Dataset entries:
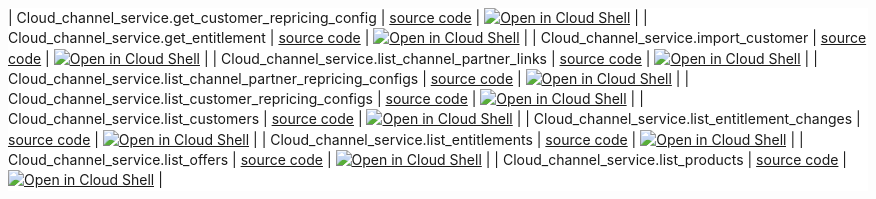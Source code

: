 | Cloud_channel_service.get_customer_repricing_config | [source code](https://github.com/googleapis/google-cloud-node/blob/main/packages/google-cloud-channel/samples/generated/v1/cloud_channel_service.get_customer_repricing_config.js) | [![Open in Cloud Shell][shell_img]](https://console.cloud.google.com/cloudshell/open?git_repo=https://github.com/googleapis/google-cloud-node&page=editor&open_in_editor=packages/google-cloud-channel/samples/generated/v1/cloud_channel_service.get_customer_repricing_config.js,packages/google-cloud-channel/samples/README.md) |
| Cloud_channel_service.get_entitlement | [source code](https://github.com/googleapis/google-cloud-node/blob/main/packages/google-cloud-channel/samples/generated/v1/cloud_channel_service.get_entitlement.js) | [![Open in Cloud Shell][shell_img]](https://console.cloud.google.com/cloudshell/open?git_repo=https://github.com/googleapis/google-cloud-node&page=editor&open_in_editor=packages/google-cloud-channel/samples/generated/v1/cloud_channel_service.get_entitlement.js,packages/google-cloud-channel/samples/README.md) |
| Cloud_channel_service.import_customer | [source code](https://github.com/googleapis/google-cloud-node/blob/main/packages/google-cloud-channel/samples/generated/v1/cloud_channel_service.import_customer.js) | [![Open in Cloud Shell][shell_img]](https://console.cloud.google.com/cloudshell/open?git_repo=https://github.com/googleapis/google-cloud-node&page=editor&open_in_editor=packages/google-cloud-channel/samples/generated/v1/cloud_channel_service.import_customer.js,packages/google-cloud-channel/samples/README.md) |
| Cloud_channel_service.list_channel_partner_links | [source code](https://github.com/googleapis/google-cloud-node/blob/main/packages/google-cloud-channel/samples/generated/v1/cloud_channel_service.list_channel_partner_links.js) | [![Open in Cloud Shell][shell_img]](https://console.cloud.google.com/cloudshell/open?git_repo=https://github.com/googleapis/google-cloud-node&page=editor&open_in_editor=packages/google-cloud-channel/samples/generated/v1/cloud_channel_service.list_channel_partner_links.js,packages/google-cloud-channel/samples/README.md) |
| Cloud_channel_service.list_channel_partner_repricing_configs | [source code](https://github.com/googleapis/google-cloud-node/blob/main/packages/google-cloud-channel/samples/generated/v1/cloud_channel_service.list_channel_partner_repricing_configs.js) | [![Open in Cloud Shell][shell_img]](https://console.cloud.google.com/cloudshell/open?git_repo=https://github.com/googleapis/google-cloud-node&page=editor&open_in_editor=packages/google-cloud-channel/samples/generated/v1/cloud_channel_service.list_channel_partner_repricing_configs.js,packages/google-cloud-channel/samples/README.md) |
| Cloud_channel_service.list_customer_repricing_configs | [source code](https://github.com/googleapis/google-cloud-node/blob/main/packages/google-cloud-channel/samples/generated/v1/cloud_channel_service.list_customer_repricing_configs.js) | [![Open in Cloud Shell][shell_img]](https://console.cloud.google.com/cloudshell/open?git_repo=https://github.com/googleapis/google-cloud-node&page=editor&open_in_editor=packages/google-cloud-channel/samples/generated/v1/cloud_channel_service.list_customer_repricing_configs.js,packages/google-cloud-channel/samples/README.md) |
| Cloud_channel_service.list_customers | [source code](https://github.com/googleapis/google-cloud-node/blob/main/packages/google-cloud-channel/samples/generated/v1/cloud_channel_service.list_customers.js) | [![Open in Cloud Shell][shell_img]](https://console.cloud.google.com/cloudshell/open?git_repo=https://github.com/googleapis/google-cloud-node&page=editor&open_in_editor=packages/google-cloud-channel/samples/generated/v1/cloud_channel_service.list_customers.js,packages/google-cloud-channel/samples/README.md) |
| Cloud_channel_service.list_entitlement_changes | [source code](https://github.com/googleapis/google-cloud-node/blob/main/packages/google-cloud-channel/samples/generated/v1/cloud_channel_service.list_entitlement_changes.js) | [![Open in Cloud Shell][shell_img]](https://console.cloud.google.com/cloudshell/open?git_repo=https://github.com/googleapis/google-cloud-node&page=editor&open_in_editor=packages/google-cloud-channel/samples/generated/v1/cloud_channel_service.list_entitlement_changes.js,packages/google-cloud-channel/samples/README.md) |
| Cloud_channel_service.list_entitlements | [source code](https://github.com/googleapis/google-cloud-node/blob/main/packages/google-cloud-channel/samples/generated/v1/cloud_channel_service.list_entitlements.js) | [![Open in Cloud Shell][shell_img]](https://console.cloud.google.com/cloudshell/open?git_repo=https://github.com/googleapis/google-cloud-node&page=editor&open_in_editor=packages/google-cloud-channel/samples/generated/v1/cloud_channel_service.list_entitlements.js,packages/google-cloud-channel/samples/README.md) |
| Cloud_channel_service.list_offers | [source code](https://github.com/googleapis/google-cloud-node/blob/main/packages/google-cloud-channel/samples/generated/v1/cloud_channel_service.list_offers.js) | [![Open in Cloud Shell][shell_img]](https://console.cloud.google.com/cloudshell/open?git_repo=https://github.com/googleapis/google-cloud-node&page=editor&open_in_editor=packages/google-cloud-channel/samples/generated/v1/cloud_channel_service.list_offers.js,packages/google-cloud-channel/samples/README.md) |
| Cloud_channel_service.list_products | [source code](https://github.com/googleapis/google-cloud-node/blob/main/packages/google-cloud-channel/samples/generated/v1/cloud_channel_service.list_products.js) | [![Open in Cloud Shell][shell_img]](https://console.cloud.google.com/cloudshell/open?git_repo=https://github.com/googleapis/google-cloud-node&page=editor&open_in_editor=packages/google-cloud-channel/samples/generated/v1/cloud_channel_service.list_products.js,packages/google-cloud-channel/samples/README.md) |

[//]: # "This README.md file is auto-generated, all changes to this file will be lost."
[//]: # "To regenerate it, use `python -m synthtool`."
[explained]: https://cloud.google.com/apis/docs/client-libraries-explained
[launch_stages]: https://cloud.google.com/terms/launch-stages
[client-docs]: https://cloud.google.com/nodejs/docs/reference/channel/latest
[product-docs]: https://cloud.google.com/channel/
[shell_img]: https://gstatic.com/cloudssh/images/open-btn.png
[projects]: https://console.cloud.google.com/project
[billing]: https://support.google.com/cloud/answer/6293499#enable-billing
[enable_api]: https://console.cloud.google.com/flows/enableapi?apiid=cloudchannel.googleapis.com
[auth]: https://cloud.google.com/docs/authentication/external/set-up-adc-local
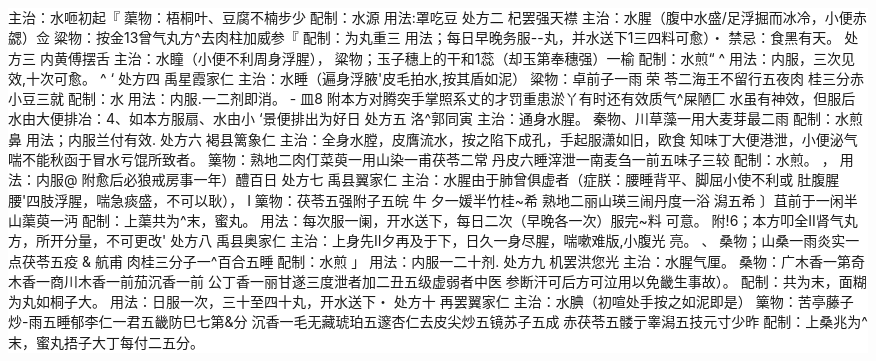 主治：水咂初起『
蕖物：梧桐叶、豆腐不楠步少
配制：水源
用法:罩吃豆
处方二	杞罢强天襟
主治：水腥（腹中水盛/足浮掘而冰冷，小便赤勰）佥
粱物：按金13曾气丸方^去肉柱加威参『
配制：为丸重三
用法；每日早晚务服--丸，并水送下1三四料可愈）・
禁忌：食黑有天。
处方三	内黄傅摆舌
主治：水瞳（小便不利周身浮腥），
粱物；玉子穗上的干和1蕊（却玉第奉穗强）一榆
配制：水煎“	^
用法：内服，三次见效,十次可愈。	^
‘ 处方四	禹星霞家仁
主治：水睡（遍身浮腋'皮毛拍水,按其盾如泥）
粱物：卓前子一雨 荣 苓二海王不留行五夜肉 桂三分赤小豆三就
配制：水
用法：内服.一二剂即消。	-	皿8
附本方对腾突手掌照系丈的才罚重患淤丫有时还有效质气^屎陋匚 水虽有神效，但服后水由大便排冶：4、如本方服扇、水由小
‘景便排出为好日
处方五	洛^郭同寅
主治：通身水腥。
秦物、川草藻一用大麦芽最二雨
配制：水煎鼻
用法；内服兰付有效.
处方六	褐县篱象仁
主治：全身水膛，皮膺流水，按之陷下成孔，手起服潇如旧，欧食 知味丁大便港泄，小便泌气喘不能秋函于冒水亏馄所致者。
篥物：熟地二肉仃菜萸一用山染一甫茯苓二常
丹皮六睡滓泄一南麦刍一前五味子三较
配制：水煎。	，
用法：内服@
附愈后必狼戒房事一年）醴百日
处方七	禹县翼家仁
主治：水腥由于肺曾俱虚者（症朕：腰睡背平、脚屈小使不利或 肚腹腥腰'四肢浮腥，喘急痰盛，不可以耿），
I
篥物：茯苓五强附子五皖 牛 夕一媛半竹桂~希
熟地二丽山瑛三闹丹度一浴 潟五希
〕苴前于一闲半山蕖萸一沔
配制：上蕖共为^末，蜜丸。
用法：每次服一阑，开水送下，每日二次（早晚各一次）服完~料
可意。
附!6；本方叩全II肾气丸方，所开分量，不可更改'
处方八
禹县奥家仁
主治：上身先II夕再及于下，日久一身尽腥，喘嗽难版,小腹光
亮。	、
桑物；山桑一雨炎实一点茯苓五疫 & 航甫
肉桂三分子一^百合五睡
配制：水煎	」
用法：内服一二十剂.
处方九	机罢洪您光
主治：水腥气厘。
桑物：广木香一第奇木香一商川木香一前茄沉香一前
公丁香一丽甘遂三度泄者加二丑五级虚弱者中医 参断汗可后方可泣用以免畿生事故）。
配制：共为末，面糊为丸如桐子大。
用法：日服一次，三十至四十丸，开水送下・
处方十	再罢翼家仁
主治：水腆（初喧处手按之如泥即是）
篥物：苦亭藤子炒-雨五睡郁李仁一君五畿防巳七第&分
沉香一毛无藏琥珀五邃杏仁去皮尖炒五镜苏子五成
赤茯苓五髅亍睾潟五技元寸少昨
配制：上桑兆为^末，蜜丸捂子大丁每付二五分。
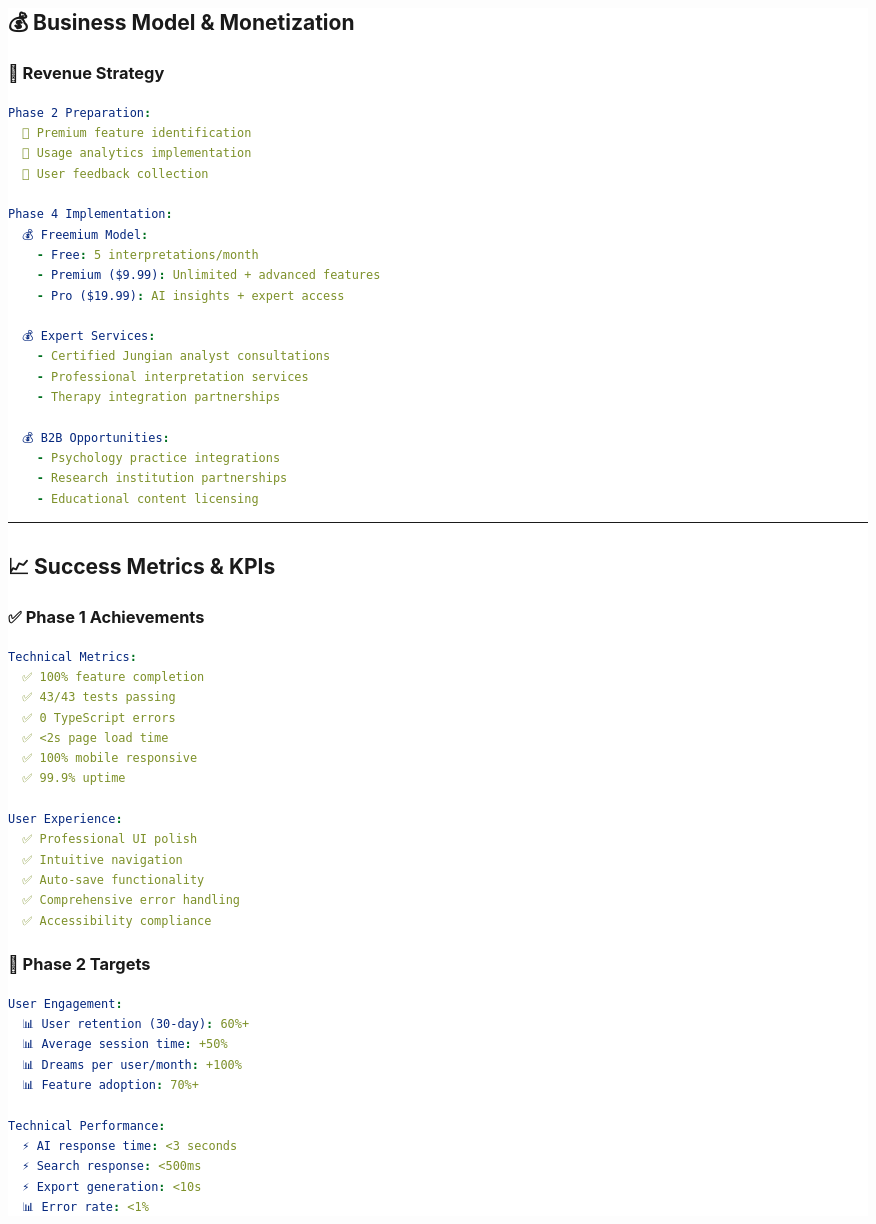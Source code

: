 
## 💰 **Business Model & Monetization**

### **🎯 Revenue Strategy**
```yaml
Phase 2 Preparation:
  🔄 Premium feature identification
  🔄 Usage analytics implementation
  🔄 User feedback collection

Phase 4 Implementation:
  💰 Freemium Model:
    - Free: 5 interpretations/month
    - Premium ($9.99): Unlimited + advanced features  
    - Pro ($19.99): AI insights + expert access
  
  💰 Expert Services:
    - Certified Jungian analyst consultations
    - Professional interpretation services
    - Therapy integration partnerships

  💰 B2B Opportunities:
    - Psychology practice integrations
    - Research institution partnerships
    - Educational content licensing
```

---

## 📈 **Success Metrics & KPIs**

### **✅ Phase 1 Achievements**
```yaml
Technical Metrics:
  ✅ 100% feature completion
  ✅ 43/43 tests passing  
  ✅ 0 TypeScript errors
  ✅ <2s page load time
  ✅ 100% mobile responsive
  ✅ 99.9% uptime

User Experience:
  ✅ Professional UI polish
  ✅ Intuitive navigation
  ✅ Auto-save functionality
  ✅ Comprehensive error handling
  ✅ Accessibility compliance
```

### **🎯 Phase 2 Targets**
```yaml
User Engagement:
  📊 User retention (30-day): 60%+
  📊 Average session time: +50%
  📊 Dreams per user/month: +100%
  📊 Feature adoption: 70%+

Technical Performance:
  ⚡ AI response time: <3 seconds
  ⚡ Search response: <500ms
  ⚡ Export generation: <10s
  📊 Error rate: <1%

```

__EXERCISE BRIEF__. Throughout the data above, find each line that includes the string "Metrics"; state only how many there are.

__WRITTEN ANSWER__. 2